▶ [Work request]:
Scan the material for the word "Preview", and copy each line where it shows up.

▶ [Supplied material]:
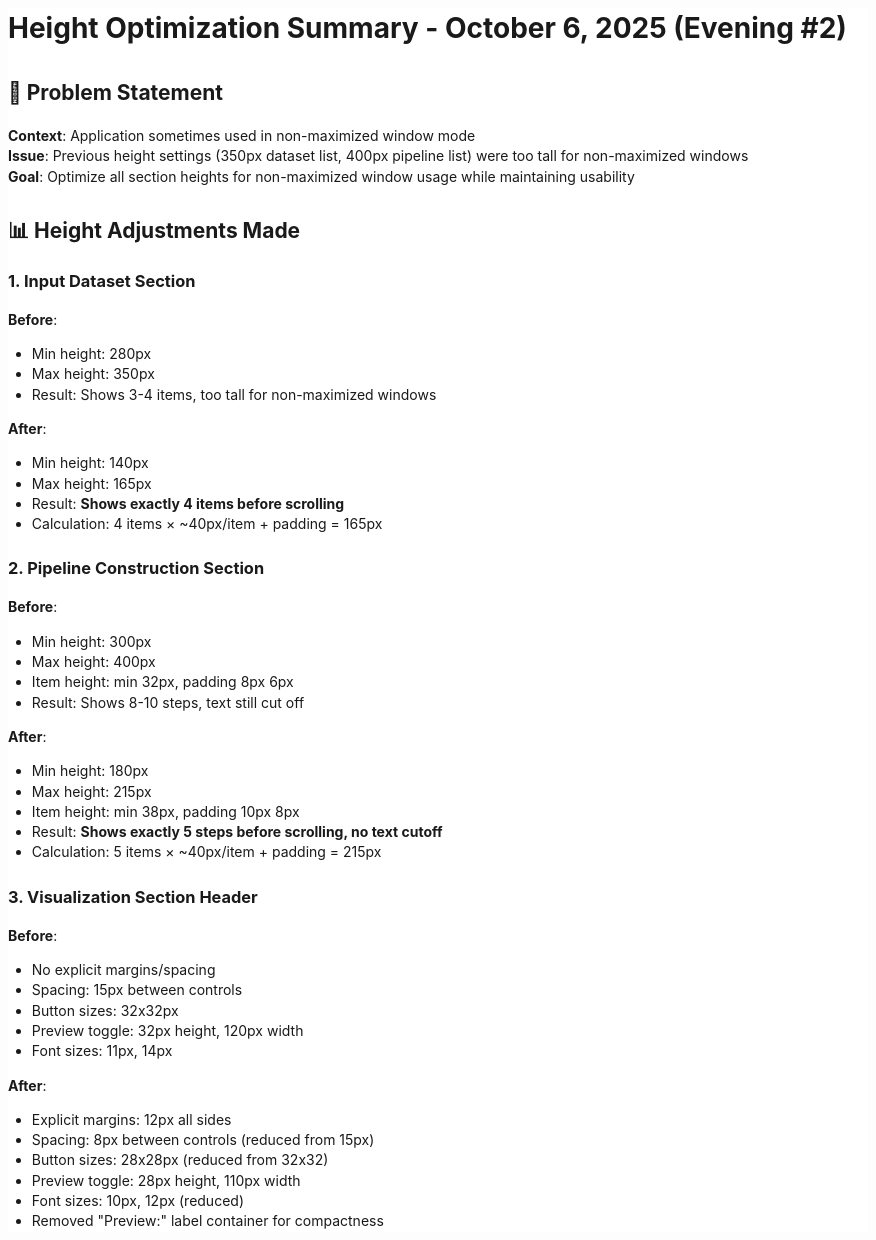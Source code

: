 # Height Optimization Summary - October 6, 2025 (Evening #2)

## 🎯 Problem Statement

**Context**: Application sometimes used in non-maximized window mode  
**Issue**: Previous height settings (350px dataset list, 400px pipeline list) were too tall for non-maximized windows  
**Goal**: Optimize all section heights for non-maximized window usage while maintaining usability

## 📊 Height Adjustments Made

### 1. Input Dataset Section
**Before**:
- Min height: 280px
- Max height: 350px
- Result: Shows 3-4 items, too tall for non-maximized windows

**After**:
- Min height: 140px
- Max height: 165px
- Result: **Shows exactly 4 items before scrolling**
- Calculation: 4 items × ~40px/item + padding = 165px

### 2. Pipeline Construction Section
**Before**:
- Min height: 300px
- Max height: 400px
- Item height: min 32px, padding 8px 6px
- Result: Shows 8-10 steps, text still cut off

**After**:
- Min height: 180px
- Max height: 215px
- Item height: min 38px, padding 10px 8px
- Result: **Shows exactly 5 steps before scrolling, no text cutoff**
- Calculation: 5 items × ~40px/item + padding = 215px

### 3. Visualization Section Header
**Before**:
- No explicit margins/spacing
- Spacing: 15px between controls
- Button sizes: 32x32px
- Preview toggle: 32px height, 120px width
- Font sizes: 11px, 14px

**After**:
- Explicit margins: 12px all sides
- Spacing: 8px between controls (reduced from 15px)
- Button sizes: 28x28px (reduced from 32x32)
- Preview toggle: 28px height, 110px width
- Font sizes: 10px, 12px (reduced)
- Removed "Preview:" label container for compactness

▶ [Expected answer]:
- Preview toggle: 32px height, 120px width
- Preview toggle: 28px height, 110px width
- Removed "Preview:" label container for compactness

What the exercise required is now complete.